Work instructions ->
The answer must be an exact copy of the entries that follow, with all images removed.

BEGIN Data records

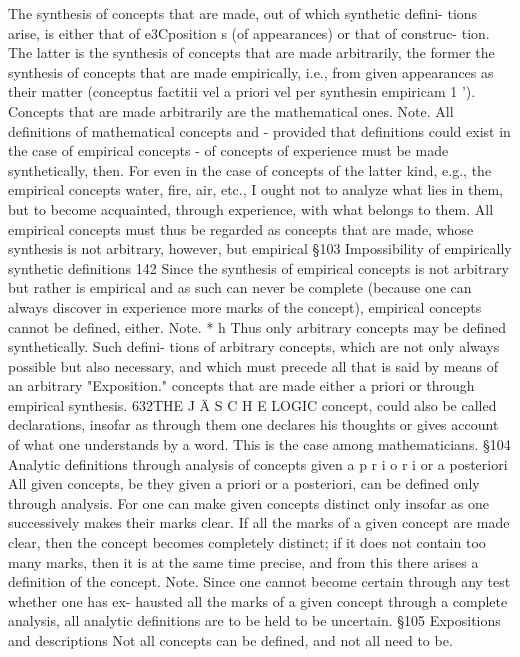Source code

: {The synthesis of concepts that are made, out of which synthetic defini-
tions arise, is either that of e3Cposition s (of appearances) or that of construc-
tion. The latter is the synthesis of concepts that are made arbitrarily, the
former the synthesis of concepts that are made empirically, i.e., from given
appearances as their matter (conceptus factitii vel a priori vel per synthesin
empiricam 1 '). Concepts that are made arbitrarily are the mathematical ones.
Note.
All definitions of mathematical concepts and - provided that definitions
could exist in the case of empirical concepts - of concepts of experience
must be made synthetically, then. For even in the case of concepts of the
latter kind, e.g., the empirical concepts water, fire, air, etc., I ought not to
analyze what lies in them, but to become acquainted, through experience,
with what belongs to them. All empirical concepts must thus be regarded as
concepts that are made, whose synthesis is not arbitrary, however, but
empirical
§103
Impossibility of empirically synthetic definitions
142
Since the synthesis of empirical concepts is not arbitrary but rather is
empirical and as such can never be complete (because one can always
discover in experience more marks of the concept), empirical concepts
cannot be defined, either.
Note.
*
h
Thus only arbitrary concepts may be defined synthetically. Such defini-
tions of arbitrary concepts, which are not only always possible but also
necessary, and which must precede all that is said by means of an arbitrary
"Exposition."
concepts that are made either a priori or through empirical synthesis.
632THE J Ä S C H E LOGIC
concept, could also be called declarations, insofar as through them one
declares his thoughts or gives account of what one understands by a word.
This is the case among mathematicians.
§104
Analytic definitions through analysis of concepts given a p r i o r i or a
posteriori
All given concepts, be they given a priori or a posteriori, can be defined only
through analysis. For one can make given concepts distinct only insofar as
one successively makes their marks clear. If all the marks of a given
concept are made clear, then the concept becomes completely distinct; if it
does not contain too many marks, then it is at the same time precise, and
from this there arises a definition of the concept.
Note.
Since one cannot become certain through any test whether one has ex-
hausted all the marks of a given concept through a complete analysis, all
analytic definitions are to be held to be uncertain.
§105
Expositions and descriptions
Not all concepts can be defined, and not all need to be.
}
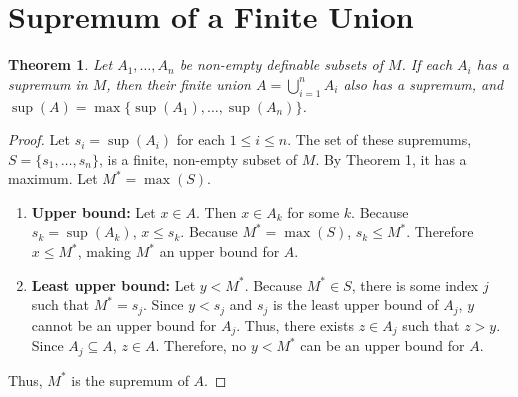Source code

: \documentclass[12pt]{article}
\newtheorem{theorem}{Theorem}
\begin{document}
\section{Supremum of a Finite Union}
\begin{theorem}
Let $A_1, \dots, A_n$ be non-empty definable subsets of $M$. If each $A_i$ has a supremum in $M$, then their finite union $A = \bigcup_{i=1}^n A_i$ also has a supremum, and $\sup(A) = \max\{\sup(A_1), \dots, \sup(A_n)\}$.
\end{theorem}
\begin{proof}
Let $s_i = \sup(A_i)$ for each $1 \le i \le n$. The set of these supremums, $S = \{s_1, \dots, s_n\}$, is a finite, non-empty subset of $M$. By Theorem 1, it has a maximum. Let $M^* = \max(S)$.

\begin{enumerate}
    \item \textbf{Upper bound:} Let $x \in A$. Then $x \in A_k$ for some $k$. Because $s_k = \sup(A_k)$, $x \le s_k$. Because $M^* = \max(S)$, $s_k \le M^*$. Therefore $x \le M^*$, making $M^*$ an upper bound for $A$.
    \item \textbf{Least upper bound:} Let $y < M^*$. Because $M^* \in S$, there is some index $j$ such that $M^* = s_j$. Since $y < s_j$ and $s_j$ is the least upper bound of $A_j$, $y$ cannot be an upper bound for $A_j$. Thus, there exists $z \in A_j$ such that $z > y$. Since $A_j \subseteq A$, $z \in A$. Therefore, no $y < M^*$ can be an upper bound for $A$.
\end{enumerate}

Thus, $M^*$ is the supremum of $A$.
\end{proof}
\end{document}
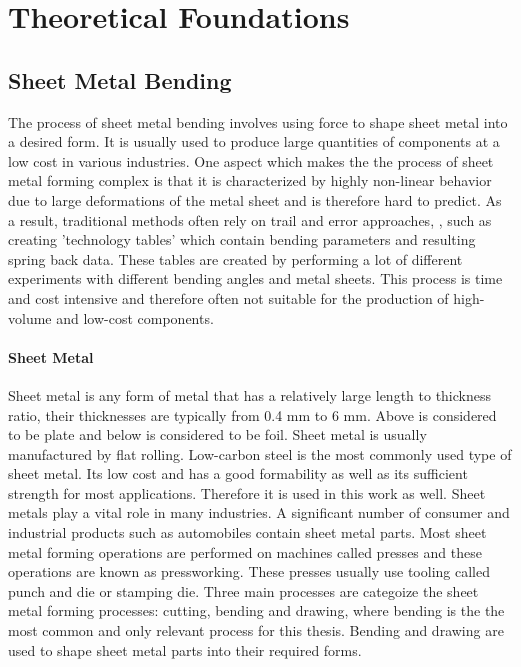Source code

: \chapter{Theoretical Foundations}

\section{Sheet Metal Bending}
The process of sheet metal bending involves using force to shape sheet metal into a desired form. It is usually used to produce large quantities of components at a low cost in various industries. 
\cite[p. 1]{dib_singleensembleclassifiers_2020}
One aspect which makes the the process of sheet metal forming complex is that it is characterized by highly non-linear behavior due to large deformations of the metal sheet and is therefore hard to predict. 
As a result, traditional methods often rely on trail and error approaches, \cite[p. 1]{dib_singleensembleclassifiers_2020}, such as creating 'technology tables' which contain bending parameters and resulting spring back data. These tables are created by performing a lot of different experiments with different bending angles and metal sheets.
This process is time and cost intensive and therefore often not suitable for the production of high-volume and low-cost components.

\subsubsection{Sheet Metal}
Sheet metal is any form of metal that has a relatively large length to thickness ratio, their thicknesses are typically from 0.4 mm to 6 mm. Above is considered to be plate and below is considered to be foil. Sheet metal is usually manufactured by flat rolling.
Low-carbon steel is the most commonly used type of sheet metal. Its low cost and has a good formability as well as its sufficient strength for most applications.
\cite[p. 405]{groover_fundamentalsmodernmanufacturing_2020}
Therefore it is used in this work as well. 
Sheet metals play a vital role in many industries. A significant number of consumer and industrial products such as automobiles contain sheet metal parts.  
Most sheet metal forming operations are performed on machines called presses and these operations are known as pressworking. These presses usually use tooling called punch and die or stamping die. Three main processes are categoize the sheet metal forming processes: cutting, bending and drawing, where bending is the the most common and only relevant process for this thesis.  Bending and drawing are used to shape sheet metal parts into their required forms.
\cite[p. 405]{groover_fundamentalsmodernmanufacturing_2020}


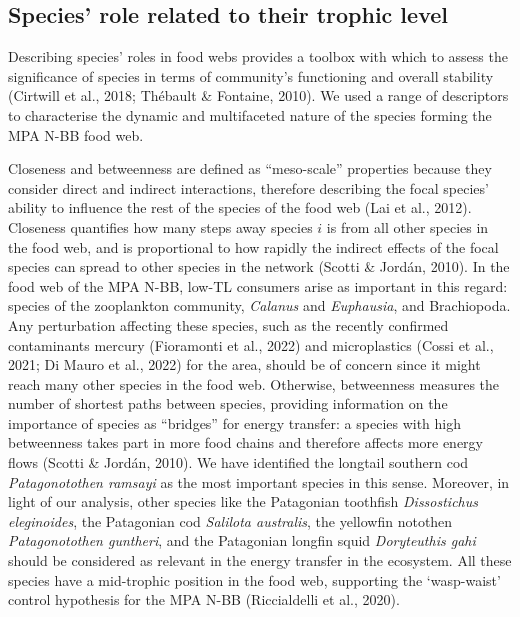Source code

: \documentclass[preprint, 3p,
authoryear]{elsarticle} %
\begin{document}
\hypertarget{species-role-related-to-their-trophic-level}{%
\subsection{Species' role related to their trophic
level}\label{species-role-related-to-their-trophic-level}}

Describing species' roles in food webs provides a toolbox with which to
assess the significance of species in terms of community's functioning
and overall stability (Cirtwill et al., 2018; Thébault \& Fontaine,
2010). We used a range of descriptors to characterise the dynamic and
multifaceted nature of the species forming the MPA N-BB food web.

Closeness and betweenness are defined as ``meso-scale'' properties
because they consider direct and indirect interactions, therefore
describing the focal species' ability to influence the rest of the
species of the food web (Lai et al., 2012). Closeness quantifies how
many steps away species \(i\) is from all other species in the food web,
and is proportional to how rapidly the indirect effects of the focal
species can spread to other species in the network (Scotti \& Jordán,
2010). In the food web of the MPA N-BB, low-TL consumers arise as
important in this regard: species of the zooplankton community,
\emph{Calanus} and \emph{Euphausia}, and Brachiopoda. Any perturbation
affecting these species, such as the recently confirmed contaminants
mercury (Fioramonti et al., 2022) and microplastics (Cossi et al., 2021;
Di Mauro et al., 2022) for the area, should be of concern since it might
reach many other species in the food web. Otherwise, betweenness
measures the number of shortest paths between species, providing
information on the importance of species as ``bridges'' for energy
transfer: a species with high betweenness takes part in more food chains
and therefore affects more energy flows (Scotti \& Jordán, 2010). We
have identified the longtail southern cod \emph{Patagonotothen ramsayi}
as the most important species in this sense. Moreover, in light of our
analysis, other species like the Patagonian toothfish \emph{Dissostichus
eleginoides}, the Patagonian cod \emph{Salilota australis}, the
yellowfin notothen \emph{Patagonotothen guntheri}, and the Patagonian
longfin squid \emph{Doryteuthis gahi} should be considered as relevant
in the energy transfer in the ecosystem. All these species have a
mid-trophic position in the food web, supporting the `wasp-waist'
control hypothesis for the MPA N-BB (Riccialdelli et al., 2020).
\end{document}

END Data records

Answer section ->
Source code

: {The synthesis of concepts that are made, out of which synthetic defini-
tions arise, is either that of e3Cposition s (of appearances) or that of construc-
tion. The latter is the synthesis of concepts that are made arbitrarily, the
former the synthesis of concepts that are made empirically, i.e., from given
appearances as their matter (conceptus factitii vel a priori vel per synthesin
empiricam 1 '). Concepts that are made arbitrarily are the mathematical ones.
Note.
All definitions of mathematical concepts and - provided that definitions
could exist in the case of empirical concepts - of concepts of experience
must be made synthetically, then. For even in the case of concepts of the
latter kind, e.g., the empirical concepts water, fire, air, etc., I ought not to
analyze what lies in them, but to become acquainted, through experience,
with what belongs to them. All empirical concepts must thus be regarded as
concepts that are made, whose synthesis is not arbitrary, however, but
empirical
§103
Impossibility of empirically synthetic definitions
142
Since the synthesis of empirical concepts is not arbitrary but rather is
empirical and as such can never be complete (because one can always
discover in experience more marks of the concept), empirical concepts
cannot be defined, either.
Note.
*
h
Thus only arbitrary concepts may be defined synthetically. Such defini-
tions of arbitrary concepts, which are not only always possible but also
necessary, and which must precede all that is said by means of an arbitrary
"Exposition."
concepts that are made either a priori or through empirical synthesis.
632THE J Ä S C H E LOGIC
concept, could also be called declarations, insofar as through them one
declares his thoughts or gives account of what one understands by a word.
This is the case among mathematicians.
§104
Analytic definitions through analysis of concepts given a p r i o r i or a
posteriori
All given concepts, be they given a priori or a posteriori, can be defined only
through analysis. For one can make given concepts distinct only insofar as
one successively makes their marks clear. If all the marks of a given
concept are made clear, then the concept becomes completely distinct; if it
does not contain too many marks, then it is at the same time precise, and
from this there arises a definition of the concept.
Note.
Since one cannot become certain through any test whether one has ex-
hausted all the marks of a given concept through a complete analysis, all
analytic definitions are to be held to be uncertain.
§105
Expositions and descriptions
Not all concepts can be defined, and not all need to be.
}
Source code

: \documentclass[12pt]{article}
\newtheorem{theorem}{Theorem}
\begin{document}
\section{Supremum of a Finite Union}
\begin{theorem}
Let $A_1, \dots, A_n$ be non-empty definable subsets of $M$. If each $A_i$ has a supremum in $M$, then their finite union $A = \bigcup_{i=1}^n A_i$ also has a supremum, and $\sup(A) = \max\{\sup(A_1), \dots, \sup(A_n)\}$.
\end{theorem}
\begin{proof}
Let $s_i = \sup(A_i)$ for each $1 \le i \le n$. The set of these supremums, $S = \{s_1, \dots, s_n\}$, is a finite, non-empty subset of $M$. By Theorem 1, it has a maximum. Let $M^* = \max(S)$.

\begin{enumerate}
    \item \textbf{Upper bound:} Let $x \in A$. Then $x \in A_k$ for some $k$. Because $s_k = \sup(A_k)$, $x \le s_k$. Because $M^* = \max(S)$, $s_k \le M^*$. Therefore $x \le M^*$, making $M^*$ an upper bound for $A$.
    \item \textbf{Least upper bound:} Let $y < M^*$. Because $M^* \in S$, there is some index $j$ such that $M^* = s_j$. Since $y < s_j$ and $s_j$ is the least upper bound of $A_j$, $y$ cannot be an upper bound for $A_j$. Thus, there exists $z \in A_j$ such that $z > y$. Since $A_j \subseteq A$, $z \in A$. Therefore, no $y < M^*$ can be an upper bound for $A$.
\end{enumerate}

Thus, $M^*$ is the supremum of $A$.
\end{proof}
\end{document}
Source code

: \chapter{Theoretical Foundations}

\section{Sheet Metal Bending}
The process of sheet metal bending involves using force to shape sheet metal into a desired form. It is usually used to produce large quantities of components at a low cost in various industries. 
\cite[p. 1]{dib_singleensembleclassifiers_2020}
One aspect which makes the the process of sheet metal forming complex is that it is characterized by highly non-linear behavior due to large deformations of the metal sheet and is therefore hard to predict. 
As a result, traditional methods often rely on trail and error approaches, \cite[p. 1]{dib_singleensembleclassifiers_2020}, such as creating 'technology tables' which contain bending parameters and resulting spring back data. These tables are created by performing a lot of different experiments with different bending angles and metal sheets.
This process is time and cost intensive and therefore often not suitable for the production of high-volume and low-cost components.

\subsubsection{Sheet Metal}
Sheet metal is any form of metal that has a relatively large length to thickness ratio, their thicknesses are typically from 0.4 mm to 6 mm. Above is considered to be plate and below is considered to be foil. Sheet metal is usually manufactured by flat rolling.
Low-carbon steel is the most commonly used type of sheet metal. Its low cost and has a good formability as well as its sufficient strength for most applications.
\cite[p. 405]{groover_fundamentalsmodernmanufacturing_2020}
Therefore it is used in this work as well. 
Sheet metals play a vital role in many industries. A significant number of consumer and industrial products such as automobiles contain sheet metal parts.  
Most sheet metal forming operations are performed on machines called presses and these operations are known as pressworking. These presses usually use tooling called punch and die or stamping die. Three main processes are categoize the sheet metal forming processes: cutting, bending and drawing, where bending is the the most common and only relevant process for this thesis.  Bending and drawing are used to shape sheet metal parts into their required forms.
\cite[p. 405]{groover_fundamentalsmodernmanufacturing_2020}


Source code

: \documentclass[preprint, 3p,
authoryear]{elsarticle} %
\begin{document}
\hypertarget{species-role-related-to-their-trophic-level}{%
\subsection{Species' role related to their trophic
level}\label{species-role-related-to-their-trophic-level}}

Describing species' roles in food webs provides a toolbox with which to
assess the significance of species in terms of community's functioning
and overall stability (Cirtwill et al., 2018; Thébault \& Fontaine,
2010). We used a range of descriptors to characterise the dynamic and
multifaceted nature of the species forming the MPA N-BB food web.

Closeness and betweenness are defined as ``meso-scale'' properties
because they consider direct and indirect interactions, therefore
describing the focal species' ability to influence the rest of the
species of the food web (Lai et al., 2012). Closeness quantifies how
many steps away species \(i\) is from all other species in the food web,
and is proportional to how rapidly the indirect effects of the focal
species can spread to other species in the network (Scotti \& Jordán,
2010). In the food web of the MPA N-BB, low-TL consumers arise as
important in this regard: species of the zooplankton community,
\emph{Calanus} and \emph{Euphausia}, and Brachiopoda. Any perturbation
affecting these species, such as the recently confirmed contaminants
mercury (Fioramonti et al., 2022) and microplastics (Cossi et al., 2021;
Di Mauro et al., 2022) for the area, should be of concern since it might
reach many other species in the food web. Otherwise, betweenness
measures the number of shortest paths between species, providing
information on the importance of species as ``bridges'' for energy
transfer: a species with high betweenness takes part in more food chains
and therefore affects more energy flows (Scotti \& Jordán, 2010). We
have identified the longtail southern cod \emph{Patagonotothen ramsayi}
as the most important species in this sense. Moreover, in light of our
analysis, other species like the Patagonian toothfish \emph{Dissostichus
eleginoides}, the Patagonian cod \emph{Salilota australis}, the
yellowfin notothen \emph{Patagonotothen guntheri}, and the Patagonian
longfin squid \emph{Doryteuthis gahi} should be considered as relevant
in the energy transfer in the ecosystem. All these species have a
mid-trophic position in the food web, supporting the `wasp-waist'
control hypothesis for the MPA N-BB (Riccialdelli et al., 2020).
\end{document}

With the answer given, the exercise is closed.